Мы въехали на Крестовый перевал. Был закат солнца. На другую сторону спускались уже в полной темноте, наступала южная августовская ночь. Мы как бы рухнули во мрак. Мне показалось, что мы въезжаем не только в ночь физическую, но и в ночь беззакония, вообще в ночь, как черную вату. В ничто.
По всей Военно-Грузинской дороге каждые пять километров - патрули, досматривающие машины. А по обе стороны дороги на обочинах - стаи грузовиков. Оказалось, что они ожидают цистерны с бензином, которые придут то ли сегодня, то ли завтра, то ли вообще через неделю. Потом я узнал, что трудности с бензином были по всей Грузии. И вот грузовики, идущие в Осетию, стояли тут, как бы вмерзшие в обочины. Некоторые были тут уже 3-4 дня, а водители спали прямо в кабинах в ожидании бензина.
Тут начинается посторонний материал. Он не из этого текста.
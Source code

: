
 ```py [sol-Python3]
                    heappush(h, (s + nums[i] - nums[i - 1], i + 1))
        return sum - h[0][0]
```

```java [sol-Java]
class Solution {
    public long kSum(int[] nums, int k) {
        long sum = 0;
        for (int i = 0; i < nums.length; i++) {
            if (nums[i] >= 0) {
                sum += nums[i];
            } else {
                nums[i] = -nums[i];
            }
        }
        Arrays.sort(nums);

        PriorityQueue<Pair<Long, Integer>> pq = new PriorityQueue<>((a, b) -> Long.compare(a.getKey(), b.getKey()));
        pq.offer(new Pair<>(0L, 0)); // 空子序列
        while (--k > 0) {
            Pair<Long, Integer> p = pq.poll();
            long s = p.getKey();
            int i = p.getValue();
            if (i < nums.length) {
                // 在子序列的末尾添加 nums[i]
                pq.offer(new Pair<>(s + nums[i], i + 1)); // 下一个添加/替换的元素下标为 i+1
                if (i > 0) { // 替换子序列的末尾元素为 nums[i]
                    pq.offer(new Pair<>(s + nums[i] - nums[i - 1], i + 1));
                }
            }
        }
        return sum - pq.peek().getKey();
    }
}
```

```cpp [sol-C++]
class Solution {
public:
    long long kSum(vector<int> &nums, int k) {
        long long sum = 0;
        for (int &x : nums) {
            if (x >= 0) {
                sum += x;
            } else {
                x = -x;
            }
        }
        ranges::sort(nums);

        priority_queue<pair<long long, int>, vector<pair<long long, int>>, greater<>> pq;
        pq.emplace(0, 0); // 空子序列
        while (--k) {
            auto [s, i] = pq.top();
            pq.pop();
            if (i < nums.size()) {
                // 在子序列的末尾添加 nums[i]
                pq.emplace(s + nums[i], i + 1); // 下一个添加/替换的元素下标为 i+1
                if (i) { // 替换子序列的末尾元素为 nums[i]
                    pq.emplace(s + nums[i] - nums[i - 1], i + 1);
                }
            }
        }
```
Доехали до Тбилиси. На подступах к городу выяснилось, что транзитные машины не имеют права въехать в город, им следует объезжать Тбилиси по окружной дороге. Я уже подумывал, как потом с окружной буду добираться до города. Но тут нас остановил очередной патруль. Надо сказать, что до этого патрули были нормальные, не было хамства, неприятных моментов. А тут слышу из темноты крик, матершину. У МОЕГО водителя начинают трястись руки. Слышим: "Ты, армянская свинья, что ты тут делаешь, тебе бороться надо. Твоя страна воюет, а ты тут делаешь деньги." Короче, ситуация не из приятных.
Я быстренько вынимаю свою аккредитацию, открываю дверь кабины и вдруг вижу нацеленный на меня автомат и голос: "Кто ты?" Я без слов протягиваю документы абсолютно пьяному подростку. Я замечаю, что вся группа людей, остановивших нас, вдребезги пьяна и, по-моему, кроме того под действием наркотиков, потому как все время дивно радуются. Мальчик с трудом прочитал, что я иностранный корреспондент, это его даже отрезвило. Он принял меня с широкой улыбкой: О, брат наш с Польши!"
Все внимание членов группы переключилось на меня, они как бы забыли о водителе моей машины. Я сделал знак армянину, чтобы он уезжал. Воспользовавшись ситуацией, тот быстро уехал.
Меня окружили со всех сторон. Один из людей, взяв меня за руку, отвел в сторону и тихонько говорит: "Брат, сделай мне приглашение в Польшу." Я удивился: тут война идет, а меня просят о приглашении. Таков моральный уровень этих ребят, для которых война - не серьезное дело, а некое приключение. Желая узнать что он за человек, я сделал серьезный вид и сказал: "Ладно, сделаю, только ты дай мне свои данные." Он пьяной рукой написал мне корявыми буквами свои данные на бумажке. Так я узнал, что ему всего пятнадцать лет с небольшим. Мальчик совсем, но уже при полном оружии и пьяный. Меня тоже пригласили выпить. Одновременно связались по рации с аким-то капитаном. Через десять минут капитан появился на джипе, посадил меня в машину и сказал, что отвезет в гостиницу.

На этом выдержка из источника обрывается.